El camino hacia la España federal

Hacía 13 años que un presidente de la Generalitat no pisaba el edificio del Senado, en la plaza de la Marina Española, de Madrid. El último en hacerlo fue José Montilla, en 2010. Después de él, ni Artur Mas ni Carles Puigdemont ni Quim Torra habían hecho acto de presencia en la Comisión General de las Comunidades Autónomas de la Cámara alta, coincidiendo con la puesta en marcha del proceso independentista y la etapa de excitación identitaria.

El presidente de la Generalitat, Pere Aragonès, rompió la semana pasada este absurdo boicot. Hablando en catalán, reivindicó desde la tribuna del Senado la conveniencia de aprobar la amnistía para los independentistas encausados y condenados, como punto de partida para llegar, algún día, a la celebración de un referéndum como el que se celebró en Escocia en 2014. Una vez acabada su intervención, de 10 minutos, marchó del hemiciclo.

Podría haberse quedado, para escuchar las duras críticas de los presidentes autonómicos del PP al proyecto de amnistía, pero lo realmente importante es que Pere Aragonès fuera a la Cámara alta. En cambio, no asistieron los tres presidentes autonómicos socialistas de Asturias, Castilla-La Mancha y Navarra ni el lehendakari, Iñigo Urkullu.

En su conformación actual, el Senado no actúa como segunda Cámara y no tiene sentido. Se ha convertido en un Congreso de los Diputados “bis”, pero sin poder efectivo. Las leyes que aprueba el Congreso de los Diputados pasan un trámite de segunda lectura y de enmiendas en el Senado, pero su aprobación definitiva siempre corresponde, finalmente, a la Cámara baja.

Es decir, aunque el PP tenga mayoría absoluta en el Senado, esto no le servirá de nada a Alberto Núñez Feijóo si Pedro Sánchez consigue revalidar una mayoría en el Congreso articulada alrededor de la coalición PSOE & Sumar. Podrá retrasar, eso sí, la aprobación y la entrada en vigor de las leyes, forzando su retorno al Congreso, pero ni las podrá tumbar ni las podrá modificar.

Después de 45 años de su entrada en vigor, ha quedado visto y demostrado que la Constitución falla estrepitosamente en su capítulo dedicado al Senado.  Acierta cuando lo define, explícitamente, como “la Cámara de representación territorial” (artículo 68). Pero, en cambio, los mecanismos para la elección de los senadores -cuatro por cada provincia (en total, 208) además de los que aportan los parlamentos autonómicos (58), en función del peso de población- son claramente deficientes a la hora que el Senado pueda ejercer, de manera eficiente, la tarea que tiene encomendada por la Constitución.
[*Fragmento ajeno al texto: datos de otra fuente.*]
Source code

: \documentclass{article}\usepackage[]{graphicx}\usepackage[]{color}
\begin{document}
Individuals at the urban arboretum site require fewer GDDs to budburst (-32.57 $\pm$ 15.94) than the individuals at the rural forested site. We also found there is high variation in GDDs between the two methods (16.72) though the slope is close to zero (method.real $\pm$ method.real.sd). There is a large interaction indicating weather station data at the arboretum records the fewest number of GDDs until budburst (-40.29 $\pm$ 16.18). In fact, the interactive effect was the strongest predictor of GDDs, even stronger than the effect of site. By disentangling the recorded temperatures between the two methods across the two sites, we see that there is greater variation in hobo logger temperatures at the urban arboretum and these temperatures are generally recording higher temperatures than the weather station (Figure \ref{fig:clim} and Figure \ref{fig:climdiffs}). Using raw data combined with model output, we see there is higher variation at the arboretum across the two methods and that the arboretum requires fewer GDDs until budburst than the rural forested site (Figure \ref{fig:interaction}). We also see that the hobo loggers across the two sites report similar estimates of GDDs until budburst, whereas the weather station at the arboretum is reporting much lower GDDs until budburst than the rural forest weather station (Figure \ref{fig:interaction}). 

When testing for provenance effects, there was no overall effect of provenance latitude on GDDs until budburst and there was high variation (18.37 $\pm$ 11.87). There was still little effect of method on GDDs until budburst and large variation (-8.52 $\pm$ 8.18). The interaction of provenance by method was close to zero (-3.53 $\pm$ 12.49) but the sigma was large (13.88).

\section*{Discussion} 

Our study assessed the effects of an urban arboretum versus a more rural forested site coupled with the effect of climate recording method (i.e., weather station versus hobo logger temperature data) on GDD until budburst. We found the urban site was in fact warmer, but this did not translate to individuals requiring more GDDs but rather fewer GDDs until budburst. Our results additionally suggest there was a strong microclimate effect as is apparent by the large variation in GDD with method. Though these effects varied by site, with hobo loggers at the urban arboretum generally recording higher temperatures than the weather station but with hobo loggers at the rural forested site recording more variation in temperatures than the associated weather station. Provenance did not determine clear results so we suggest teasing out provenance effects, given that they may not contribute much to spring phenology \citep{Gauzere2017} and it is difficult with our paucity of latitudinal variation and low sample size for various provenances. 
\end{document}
El Senado español tendría que ser como el Bundesrat alemán, donde sus 69 miembros son elegidos directamente por los gobiernos de cada uno de los 16 lands, en proporción a su población. Así, por ejemplo, Baviera aporta seis representantes, mientras que Turingia tiene cuatro. La función del Bundesrat es aprobar, desestimar o enmendar las leyes del Bundestag (el equivalente al Congreso de los Diputados) que afecten a las competencias de los estados federados.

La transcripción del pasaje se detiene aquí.